Author Archives: Blog by Bogumił Kamiński

Does Julia use 1-based indexing?

By: Blog by Bogumił Kamiński

Re-posted from: https://bkamins.github.io/julialang/2022/08/26/onebased.html

Introduction

Julia is a powerful language giving a lot of flexibility to developers.
This flexibility was one of the factors that convinced me to use Julia
as my go-to language in my work.

Expert advice

(source: https://www.facebook.com/nixcraft/photos/a.431194973560553/3484925554854131)

However, with great power comes great responsibility. New Julia users are
often overwhelmed by how much there is to learn: type system, multiple dispatch,
memory management, multi-threading, advanced indexing, …

This post is aimed at new users of Julia. Its goal is to present my personal
perspective how I think people should try to learn and understand Julia. In
short, I recommend you do not try to follow all advice from Julia experts on
idiomatic Julia code as it could quickly get overly complicated. Instead write
code that you can easily understand that follows few fundamental principles
(like avoiding global variables or writing type stable code). The advanced tips
related to writing fully generic code are mostly relevant if you want to start
writing packages in Julia, which is not what new users start with.

I will try to explain you this issue by discussing how I approach 1-based
indexing in Julia.

The post was written under Julia 1.8.0 and OffsetArrays.jl 1.12.7.

What is 1-based indexing?

If you read the Julia manual you learn that:

In Julia, indexing of arrays, strings, etc. is 1-based not 0-based.

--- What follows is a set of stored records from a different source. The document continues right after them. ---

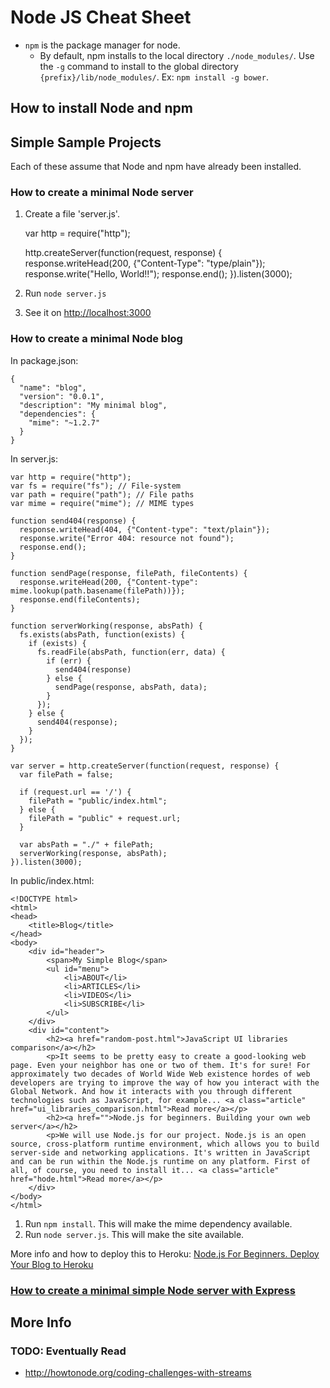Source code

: # Node JS Cheat Sheet

- `npm` is the package manager for node.
  - By default, npm installs to the local directory `./node_modules/`. Use the `-g` command to install to the global directory `{prefix}/lib/node_modules/`. Ex: `npm install -g bower`.



## How to install Node and npm



## Simple Sample Projects
Each of these assume that Node and npm have already been installed.

### How to create a minimal Node server

1. Create a file 'server.js'.

    var http = require("http");

    http.createServer(function(request, response) {
      response.writeHead(200, {"Content-Type": "type/plain"});
      response.write("Hello, World!!");
      response.end();
    }).listen(3000);

2. Run `node server.js`
3. See it on [http://localhost:3000](http://localhost:3000)


### How to create a minimal Node blog

In package.json:

    {
      "name": "blog",
      "version": "0.0.1",
      "description": "My minimal blog",
      "dependencies": {
        "mime": "~1.2.7"
      }
    }

In server.js:

    var http = require("http");
    var fs = require("fs"); // File-system
    var path = require("path"); // File paths
    var mime = require("mime"); // MIME types

    function send404(response) {
      response.writeHead(404, {"Content-type": "text/plain"});
      response.write("Error 404: resource not found");
      response.end();
    }

    function sendPage(response, filePath, fileContents) {
      response.writeHead(200, {"Content-type": mime.lookup(path.basename(filePath))});
      response.end(fileContents);
    }

    function serverWorking(response, absPath) {
      fs.exists(absPath, function(exists) {
        if (exists) {
          fs.readFile(absPath, function(err, data) {
            if (err) {
              send404(response)
            } else {
              sendPage(response, absPath, data);
            }
          });
        } else {
          send404(response);
        }
      });
    }

    var server = http.createServer(function(request, response) {
      var filePath = false;

      if (request.url == '/') {
        filePath = "public/index.html";
      } else {
        filePath = "public" + request.url;
      }

      var absPath = "./" + filePath;
      serverWorking(response, absPath);
    }).listen(3000);

In public/index.html:

    <!DOCTYPE html>
    <html>
    <head>
        <title>Blog</title>
    </head>
    <body>
        <div id="header">
            <span>My Simple Blog</span>
            <ul id="menu">
                <li>ABOUT</li>
                <li>ARTICLES</li>
                <li>VIDEOS</li>
                <li>SUBSCRIBE</li>
            </ul>
        </div>
        <div id="content">
            <h2><a href="random-post.html">JavaScript UI libraries comparison</a></h2>
            <p>It seems to be pretty easy to create a good-looking web page. Even your neighbor has one or two of them. It's for sure! For approximately two decades of World Wide Web existence hordes of web developers are trying to improve the way of how you interact with the Global Network. And how it interacts with you through different technologies such as JavaScript, for example... <a class="article" href="ui_libraries_comparison.html">Read more</a></p>
            <h2><a href="">Node.js for beginners. Building your own web server</a></h2>
            <p>We will use Node.js for our project. Node.js is an open source, cross-platform runtime environment, which allows you to build server-side and networking applications. It's written in JavaScript and can be run within the Node.js runtime on any platform. First of all, of course, you need to install it... <a class="article" href="hode.html">Read more</a></p>
        </div>
    </body>
    </html>

1. Run `npm install`. This will make the mime dependency available.
2. Run `node server.js`. This will make the site available.

More info and how to deploy this to Heroku: [Node.js For Beginners. Deploy Your Blog to Heroku](http://howtonode.org/deploy-blog-to-heroku)


### [How to create a minimal simple Node server with Express](https://github.com/danialgoodwin/dev/tree/master/web/tool/node-js/app-sample/minimal-node-express-server)




## More Info


### TODO: Eventually Read
- http://howtonode.org/coding-challenges-with-streams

This means that if you have some collection, like for example a Vector or a
String its first element has index of 1. Here is an example:

julia> v = [5, 7, 13]
3-element Vector{Int64}:
  5
  7
 13

julia> v[1]
5

julia> firstindex(v)
1

julia> s = "abc"
"abc"

julia> s[1]
'a': ASCII/Unicode U+0061 (category Ll: Letter, lowercase)

julia> firstindex(s)
1

The firstindex function in Julia informs us what is a firs index in a
collection. In both cases it returned 1.

If you are a new Julia user then I advise you that you assume that all
standard collections in Julia use 1 as a starting index. So, for example,
the following code for calculation of the sum of some vector is in my
opinion acceptable (assuming we want to accept only non-empty collections):

julia> function mysum(v::AbstractVector)
           n = length(v)
           n == 0 && throw(ArgumentError("the collection is empty"))
           s = v[1]
           for i in 2:n
               s += v[i]
           end
           return s
       end
mysum (generic function with 1 method)

julia> mysum(v)
25

Does Julia use 1-based indexing

However, when you show such a code to an experienced Julia developer you will
very quickly get a feedback that it is incorrect as vectors in Julia do not have
to use 1-based indexing. Instead you might get a recommendation of the code that
looks, for example, like this:

julia> function mysum2(v::AbstractVector)
           n = length(v)
           n == 0 && throw(ArgumentError("the collection is empty"))
           s = v[begin]
           for i in firstindex(v)+1:lastindex(v)
               s += v[i]
           end
           return s
       end
mysum2 (generic function with 1 method)

julia> mysum2(v)
25

This code will work with any AbstractVector and correctly handle non 1-based
cases. Let us check it by creating a non 1-based vector:

julia> using OffsetArrays

julia> ov = OffsetArray([5, 7, 13], -2)
3-element OffsetArray(::Vector{Int64}, -1:1) with eltype Int64 with indices -1:1:
  5
  7
 13

julia> firstindex(ov)
-1

julia> lastindex(ov)
1

julia> ov[-1]
5

Now check both functions we have defined above:

julia> mysum(ov)
ERROR: BoundsError: attempt to access 3-element
OffsetArray(::Vector{Int64}, -1:1) with eltype Int64
with indices -1:1 at index [2]

julia> mysum2(ov)
25

Indeed, as expected mysum does not work correctly, but mysum2 is OK.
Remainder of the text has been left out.